This is a happy memoir. It’s sort of a latter day “Little House on the Prairie,” but intended for adults. There are no sour grapes (or grapes of wrath) dredged up here. And contrary to the subtitle, the childhood remembered here was well insulated from the hard times of the depression. The rural life depicted here was on a mortgage free farm owned by her grandfather. Though land rich, they were cash poor. So they needed to be self sufficient to the extent possible. But frugality was second nature to these folks, so I doubt the Depression made much difference on their lives. There is reference to her Grandpa’s brother and sister losing their farm, but this is as close as the financial woes of the 1930s depression era came to this family. Also Garrison Iowa, the location of this story, is quite distant from the “dust bowl” part of the country, so they were spared that experience as well.

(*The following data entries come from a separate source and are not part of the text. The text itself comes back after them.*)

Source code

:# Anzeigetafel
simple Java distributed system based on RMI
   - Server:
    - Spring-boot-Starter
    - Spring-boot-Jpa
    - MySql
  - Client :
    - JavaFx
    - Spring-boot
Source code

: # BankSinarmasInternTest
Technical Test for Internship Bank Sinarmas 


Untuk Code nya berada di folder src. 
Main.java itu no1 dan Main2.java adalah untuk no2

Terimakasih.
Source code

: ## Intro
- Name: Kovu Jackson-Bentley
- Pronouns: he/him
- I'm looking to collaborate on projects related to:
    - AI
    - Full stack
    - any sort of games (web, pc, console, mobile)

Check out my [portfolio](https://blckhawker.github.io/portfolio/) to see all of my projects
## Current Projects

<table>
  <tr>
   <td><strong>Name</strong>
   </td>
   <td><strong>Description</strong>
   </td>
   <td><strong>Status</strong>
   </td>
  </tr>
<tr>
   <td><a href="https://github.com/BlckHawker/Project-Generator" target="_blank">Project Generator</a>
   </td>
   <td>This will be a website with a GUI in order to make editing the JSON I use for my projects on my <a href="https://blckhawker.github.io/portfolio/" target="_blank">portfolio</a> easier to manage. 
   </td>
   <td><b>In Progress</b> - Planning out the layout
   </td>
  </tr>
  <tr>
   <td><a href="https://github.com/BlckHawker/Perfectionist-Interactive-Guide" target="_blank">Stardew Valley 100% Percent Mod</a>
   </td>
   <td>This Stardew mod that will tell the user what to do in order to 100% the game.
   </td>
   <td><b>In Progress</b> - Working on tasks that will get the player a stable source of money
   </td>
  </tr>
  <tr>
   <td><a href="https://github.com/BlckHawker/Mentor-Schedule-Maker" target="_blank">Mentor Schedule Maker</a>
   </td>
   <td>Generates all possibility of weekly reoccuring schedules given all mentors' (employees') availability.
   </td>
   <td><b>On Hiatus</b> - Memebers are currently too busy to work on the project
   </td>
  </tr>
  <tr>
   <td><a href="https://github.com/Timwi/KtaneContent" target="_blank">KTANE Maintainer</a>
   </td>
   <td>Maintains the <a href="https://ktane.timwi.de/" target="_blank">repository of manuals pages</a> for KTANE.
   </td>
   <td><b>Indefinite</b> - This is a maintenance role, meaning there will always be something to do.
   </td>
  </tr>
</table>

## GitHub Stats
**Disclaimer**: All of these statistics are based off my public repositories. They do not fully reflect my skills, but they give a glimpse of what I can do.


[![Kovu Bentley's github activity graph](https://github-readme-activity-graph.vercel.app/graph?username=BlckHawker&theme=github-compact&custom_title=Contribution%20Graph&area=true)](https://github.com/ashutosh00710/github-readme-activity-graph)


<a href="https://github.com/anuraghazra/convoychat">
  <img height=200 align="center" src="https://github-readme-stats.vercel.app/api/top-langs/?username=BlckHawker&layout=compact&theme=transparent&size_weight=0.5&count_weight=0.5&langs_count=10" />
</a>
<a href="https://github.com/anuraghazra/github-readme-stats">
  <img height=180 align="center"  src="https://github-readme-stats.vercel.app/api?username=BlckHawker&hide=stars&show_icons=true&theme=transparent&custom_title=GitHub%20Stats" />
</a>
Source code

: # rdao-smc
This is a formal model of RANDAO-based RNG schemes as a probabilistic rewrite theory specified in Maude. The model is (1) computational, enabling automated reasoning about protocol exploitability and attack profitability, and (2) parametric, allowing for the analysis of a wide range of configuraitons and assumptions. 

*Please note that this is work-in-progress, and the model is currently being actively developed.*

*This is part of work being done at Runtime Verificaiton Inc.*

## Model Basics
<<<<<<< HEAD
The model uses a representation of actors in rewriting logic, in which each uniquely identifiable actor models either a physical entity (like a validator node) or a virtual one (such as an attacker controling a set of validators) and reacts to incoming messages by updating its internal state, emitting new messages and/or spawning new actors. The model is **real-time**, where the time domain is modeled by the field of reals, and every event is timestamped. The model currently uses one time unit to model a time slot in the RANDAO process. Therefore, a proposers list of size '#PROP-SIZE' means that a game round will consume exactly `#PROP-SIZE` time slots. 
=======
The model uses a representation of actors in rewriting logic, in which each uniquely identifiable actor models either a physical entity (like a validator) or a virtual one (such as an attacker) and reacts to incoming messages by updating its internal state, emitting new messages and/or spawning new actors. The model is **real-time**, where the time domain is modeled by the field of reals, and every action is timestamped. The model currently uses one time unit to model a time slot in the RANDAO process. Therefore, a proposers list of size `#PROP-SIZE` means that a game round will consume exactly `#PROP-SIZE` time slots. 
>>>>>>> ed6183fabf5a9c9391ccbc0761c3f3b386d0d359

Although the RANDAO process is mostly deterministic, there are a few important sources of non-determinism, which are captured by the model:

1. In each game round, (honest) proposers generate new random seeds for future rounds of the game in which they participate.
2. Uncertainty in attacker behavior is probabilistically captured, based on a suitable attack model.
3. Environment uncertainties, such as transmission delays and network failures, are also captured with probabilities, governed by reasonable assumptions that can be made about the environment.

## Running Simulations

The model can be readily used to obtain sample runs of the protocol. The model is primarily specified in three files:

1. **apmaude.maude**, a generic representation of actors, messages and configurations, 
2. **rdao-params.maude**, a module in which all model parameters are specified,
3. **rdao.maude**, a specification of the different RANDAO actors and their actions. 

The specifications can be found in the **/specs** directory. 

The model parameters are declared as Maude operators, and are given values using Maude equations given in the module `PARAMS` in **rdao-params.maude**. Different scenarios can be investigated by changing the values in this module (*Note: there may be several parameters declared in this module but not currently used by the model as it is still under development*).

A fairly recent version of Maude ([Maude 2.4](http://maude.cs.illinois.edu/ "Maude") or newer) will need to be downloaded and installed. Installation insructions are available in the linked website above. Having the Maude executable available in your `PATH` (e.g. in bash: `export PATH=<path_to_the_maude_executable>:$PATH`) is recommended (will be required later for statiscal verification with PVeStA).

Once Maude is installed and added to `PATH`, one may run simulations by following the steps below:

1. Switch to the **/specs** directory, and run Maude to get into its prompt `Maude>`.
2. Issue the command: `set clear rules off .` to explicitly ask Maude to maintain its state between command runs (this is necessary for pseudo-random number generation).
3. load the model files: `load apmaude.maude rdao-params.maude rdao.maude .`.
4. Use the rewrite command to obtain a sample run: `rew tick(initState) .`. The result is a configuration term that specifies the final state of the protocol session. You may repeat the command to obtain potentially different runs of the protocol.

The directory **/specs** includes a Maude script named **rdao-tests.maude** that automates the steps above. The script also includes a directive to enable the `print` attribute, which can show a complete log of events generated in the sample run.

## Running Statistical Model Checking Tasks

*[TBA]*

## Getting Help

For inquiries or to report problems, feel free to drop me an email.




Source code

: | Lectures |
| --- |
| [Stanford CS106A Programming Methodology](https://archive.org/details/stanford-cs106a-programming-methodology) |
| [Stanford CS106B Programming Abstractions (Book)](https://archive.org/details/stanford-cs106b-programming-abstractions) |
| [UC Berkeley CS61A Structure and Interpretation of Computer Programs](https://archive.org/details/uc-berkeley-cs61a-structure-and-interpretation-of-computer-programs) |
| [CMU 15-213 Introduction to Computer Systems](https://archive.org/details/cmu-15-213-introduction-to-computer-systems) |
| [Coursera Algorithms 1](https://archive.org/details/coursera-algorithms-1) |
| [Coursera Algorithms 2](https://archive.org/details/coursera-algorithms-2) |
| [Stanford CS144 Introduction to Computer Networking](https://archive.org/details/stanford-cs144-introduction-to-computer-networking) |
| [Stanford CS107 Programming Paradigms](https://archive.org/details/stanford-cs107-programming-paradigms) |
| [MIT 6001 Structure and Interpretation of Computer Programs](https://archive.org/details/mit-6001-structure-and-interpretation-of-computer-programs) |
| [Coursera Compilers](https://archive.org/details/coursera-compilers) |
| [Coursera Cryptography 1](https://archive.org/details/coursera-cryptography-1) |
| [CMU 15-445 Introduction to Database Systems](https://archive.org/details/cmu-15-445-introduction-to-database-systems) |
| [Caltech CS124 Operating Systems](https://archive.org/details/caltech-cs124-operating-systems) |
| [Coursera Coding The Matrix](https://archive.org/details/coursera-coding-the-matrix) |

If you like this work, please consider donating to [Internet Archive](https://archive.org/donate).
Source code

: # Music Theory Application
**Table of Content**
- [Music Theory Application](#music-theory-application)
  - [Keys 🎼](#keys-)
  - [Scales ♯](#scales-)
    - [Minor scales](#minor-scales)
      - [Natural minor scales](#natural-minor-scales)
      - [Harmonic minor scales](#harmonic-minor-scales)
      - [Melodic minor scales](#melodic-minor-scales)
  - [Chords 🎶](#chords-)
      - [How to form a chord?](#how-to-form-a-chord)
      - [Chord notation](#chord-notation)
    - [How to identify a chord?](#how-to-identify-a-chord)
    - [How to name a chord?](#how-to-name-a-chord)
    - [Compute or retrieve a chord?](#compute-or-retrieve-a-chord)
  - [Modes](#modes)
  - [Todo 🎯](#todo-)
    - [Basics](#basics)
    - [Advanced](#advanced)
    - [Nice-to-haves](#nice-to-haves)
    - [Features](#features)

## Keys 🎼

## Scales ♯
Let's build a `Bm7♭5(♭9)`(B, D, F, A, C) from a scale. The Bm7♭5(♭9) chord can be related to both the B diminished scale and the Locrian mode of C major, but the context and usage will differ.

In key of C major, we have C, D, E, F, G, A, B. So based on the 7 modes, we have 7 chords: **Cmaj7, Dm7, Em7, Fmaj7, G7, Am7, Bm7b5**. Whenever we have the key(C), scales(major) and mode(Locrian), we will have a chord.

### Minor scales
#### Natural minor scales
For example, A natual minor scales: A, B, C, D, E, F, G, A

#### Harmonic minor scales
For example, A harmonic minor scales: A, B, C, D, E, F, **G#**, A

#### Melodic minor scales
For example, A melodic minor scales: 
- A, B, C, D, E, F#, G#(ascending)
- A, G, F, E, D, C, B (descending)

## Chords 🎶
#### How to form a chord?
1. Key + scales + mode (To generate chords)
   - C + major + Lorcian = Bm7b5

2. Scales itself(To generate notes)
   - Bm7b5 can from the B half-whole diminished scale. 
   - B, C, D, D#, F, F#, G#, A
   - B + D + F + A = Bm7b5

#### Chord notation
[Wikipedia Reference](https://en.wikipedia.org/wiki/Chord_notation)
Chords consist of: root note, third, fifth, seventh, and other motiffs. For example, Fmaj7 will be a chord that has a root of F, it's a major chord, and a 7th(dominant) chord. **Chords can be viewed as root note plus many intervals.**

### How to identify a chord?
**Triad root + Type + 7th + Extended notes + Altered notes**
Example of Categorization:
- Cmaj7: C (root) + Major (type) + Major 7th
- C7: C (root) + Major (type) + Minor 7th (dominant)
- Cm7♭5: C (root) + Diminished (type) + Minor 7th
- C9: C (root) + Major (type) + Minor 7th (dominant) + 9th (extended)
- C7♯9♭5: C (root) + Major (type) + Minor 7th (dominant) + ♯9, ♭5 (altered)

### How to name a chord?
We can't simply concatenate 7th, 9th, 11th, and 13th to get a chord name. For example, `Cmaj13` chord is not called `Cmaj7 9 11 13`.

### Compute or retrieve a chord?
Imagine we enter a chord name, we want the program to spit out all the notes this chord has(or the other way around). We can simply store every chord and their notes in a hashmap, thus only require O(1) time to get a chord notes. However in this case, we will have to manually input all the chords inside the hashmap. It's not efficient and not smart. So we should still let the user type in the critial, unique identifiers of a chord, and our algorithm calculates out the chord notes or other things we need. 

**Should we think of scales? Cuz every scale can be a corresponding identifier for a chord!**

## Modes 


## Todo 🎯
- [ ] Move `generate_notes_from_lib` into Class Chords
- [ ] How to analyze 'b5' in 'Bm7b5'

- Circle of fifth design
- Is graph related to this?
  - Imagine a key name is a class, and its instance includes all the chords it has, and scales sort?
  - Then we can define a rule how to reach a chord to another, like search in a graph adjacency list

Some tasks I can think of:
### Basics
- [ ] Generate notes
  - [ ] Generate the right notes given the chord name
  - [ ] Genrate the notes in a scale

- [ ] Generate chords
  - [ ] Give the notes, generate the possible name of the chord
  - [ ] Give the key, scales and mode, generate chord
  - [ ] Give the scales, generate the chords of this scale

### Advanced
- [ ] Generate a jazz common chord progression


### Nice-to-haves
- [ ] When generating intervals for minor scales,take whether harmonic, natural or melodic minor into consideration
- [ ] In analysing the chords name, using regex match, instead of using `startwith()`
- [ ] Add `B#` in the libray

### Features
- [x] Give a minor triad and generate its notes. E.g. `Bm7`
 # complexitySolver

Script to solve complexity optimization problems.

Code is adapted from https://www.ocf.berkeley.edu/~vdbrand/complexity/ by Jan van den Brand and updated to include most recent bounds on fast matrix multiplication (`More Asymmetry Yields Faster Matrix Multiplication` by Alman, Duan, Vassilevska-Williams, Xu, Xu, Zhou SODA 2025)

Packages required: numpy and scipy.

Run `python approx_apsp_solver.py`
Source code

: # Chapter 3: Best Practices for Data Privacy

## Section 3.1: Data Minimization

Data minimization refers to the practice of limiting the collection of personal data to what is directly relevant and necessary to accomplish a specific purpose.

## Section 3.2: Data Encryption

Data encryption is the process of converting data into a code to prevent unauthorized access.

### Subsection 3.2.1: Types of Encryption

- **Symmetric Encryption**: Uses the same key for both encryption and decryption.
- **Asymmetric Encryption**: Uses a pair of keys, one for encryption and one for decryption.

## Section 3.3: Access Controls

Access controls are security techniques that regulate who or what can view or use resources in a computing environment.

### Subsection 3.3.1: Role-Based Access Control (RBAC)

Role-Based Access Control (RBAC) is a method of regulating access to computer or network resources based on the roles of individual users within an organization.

I found it to be an enjoyable book with many stories that I could relate to. I also grew up on a farm, and I have many of my own memoires and opinions of farm life that are similar to those contained in this book. Even though I’m about two decades younger than the author, and certainly technology changed many things by the time I came along, I ended up being exposed to similar stories while growing up that were told by my parents and their contemporaries.
As a matter of fact, I could respond to many of these stories with my own tall tales. Probably one of the things I appreciate most about this book is that it reminded me of many little details about farm life that I would never have recalled on my own. One detail I share with this author is that we both attended a rural one-room grade school where our mothers had previously taught. Of course we’re talking different schools in different States, but for some reason that is a recollection I’ve come to appreciate as of late.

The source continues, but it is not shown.